Reviewer #1: In this manuscript Parker et al utilize yeast genetics, cell based assays, and in-vitro RNA binding and protein binding assays to further our understanding of the role of three essential ribosome assembly factors Nob1, Pno1, and Rio1 in the assembly of the small ribosomal subunit. Overall the work is novel, comprehensive, well done and supports the model that the Rio1-Nob1-Pno1 network safeguards cells from releasing immature 40S subunits into the pool of translating ribosomes. This manuscript is worthy of publication in PLOS Biology however I have a few concerns that need to be addressed.

1. I disagree with the authors interpretation of Fig. 2. The difference in kd for the three different RNA substrates is very small. While I agree that binding is weaker once A2 is gone, I don’t understand how the authors can claim this signifies that Nob1 dissociates with A2 following cleavage. To truly make this type of claim the authors should carry out competitive binding assay with H44 and A2. Moreover as the authors point out in the manuscript cleavage alone is not sufficient for Nob1 release.

2. The authors nicely show that Nob1-Pno1 interact with Rio1 in an ATP dependent manner and that Rio1 can release Nob1-Pno1 from nascent 40S subunits in vitro. Together this data suggests that Nob1-Pno1 stimulates Rio1 ATP hydrolysis. The authors should measure rates of Rio1 ATP hydrolysis in the presence and absence of Nob1-Pno1. It would be nice but it is not essential if the authors could show that a Walker B mutant of Rio1 blocks Nob1-Pno1 release in their in vitro release assay.

3. There appears to be some inconsistency with the Nob1 Western Blots. In contrast the Pno1 Westerns are much more consistent. Some Nob1 blots show a high degree of non-specificity and it’s unclear how the authors know which band corresponds to Nob1. For example in the Westerns in Figure S1, B has a single band, C has 3 bands and D has 2 bands. The exposure time of the Nob1 westerns also varies quite a bit from figure to figure. The authors should either repeat these westerns, provide an explanation (protein degradation perhaps?), and/or include the uncropped western blots as a supplemental figure.

Minor Concerns:

1. In Fig. 4A the contrast level of the gel is too high, making it very hard to see the band for Pno1.

2. The model in Fig. 6 is a little hard to follow. I would suggest that the authors split the top and bottom into two separate panels, so they can distinguish WT-Pno1 from Pno1-KKKF.

Reviewer #2: The work by Parker and coworkers establishes an important quality control checkpoint of the final step of 40S subunit biogenesis. The work focusses on the role of the nuclease Nob1, required for the processing of 20S to 18S rRNA, the Nob1 binding partner Pno1, and the atypical kinase Rio1. Involvement of these factors in 40S maturation was previously reported.

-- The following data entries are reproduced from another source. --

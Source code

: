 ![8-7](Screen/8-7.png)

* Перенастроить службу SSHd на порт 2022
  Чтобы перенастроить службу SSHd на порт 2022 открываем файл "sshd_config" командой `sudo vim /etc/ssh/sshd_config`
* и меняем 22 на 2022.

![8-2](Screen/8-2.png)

The authors here confirm some of the earlier findings, e.g. that Rps26 is assembled into 40S subunits late, after removal of Pno1. In addition the work provides novel insight into how the last steps of 40S maturation allow for proper quality control. The data reveal that 20S rRNA processing is required for the release of Pno1 and Nob1 from pre-40S particles. The data show that Rps26 only assembles after Pno1 release and rRNA processing, by that marking 40S subunits as "functional". In addition the release of Pno1/Nob1 requires the activity of Rio1 kinase. Interestingly, Rio1 requirement (Rio1 is normally essential) can be overcome my mutations within Pno1, which destabilize ribosome-binding of Pno1. The data reveal the such mutations within Pno1 result in the production of translating ribosomes, containing 20S rRNA and lacking Rps26. The data further suggest that Rio1-independent release of Pno1 mutants, with ribosome-binding defects rescues the lethality of Rio1.

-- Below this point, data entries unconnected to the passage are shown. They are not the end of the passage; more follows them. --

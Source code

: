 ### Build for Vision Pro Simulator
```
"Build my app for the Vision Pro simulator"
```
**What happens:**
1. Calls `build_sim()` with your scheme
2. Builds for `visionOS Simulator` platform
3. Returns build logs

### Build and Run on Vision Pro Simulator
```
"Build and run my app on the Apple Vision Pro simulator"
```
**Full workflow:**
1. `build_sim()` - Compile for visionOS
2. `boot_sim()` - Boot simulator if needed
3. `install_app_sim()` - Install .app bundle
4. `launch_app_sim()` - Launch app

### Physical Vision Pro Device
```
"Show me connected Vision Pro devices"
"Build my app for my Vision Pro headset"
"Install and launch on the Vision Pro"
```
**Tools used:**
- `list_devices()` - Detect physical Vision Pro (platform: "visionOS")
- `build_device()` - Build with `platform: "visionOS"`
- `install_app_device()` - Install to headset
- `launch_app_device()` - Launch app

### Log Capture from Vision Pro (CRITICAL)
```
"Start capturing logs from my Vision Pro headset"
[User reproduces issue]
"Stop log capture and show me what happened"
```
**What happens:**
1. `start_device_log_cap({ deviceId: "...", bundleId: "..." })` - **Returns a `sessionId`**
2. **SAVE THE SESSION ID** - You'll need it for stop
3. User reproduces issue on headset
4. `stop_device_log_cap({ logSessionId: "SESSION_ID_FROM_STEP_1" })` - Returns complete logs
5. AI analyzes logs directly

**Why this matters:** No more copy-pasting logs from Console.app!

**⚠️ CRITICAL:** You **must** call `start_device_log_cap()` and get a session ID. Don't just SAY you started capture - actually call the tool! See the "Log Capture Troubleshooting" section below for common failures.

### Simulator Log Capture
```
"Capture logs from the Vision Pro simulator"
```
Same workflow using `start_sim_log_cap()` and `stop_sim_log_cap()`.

The presented data are mostly convincing, clearly presented, and justify the conclusions drawn. I have a few comments for the authors.

My only major concern is that suppression of Rio1-depletion by Pno1-KKKF is not that convincing. In Fig. 4C is looks fine, however, in Fig. S3a I can hardly see a difference e.g. between the effect of Pno1-KKKF and Pno1-DDD/K (and also Pno1 wild type ...).The GAL depletion system has its problems. I suggest to show rescue in a more stringent way: use a diploid heterozygous Drio1Dpno1 strain, transform with the wild type Pno1 or the relevant mutants on a plasmid, dissect, and show that the strain Drio1Dpno1 + plasmid-borne Pno1-KKKF is viable. This is doable and would significantly strengthen one of the major conclusions of this work.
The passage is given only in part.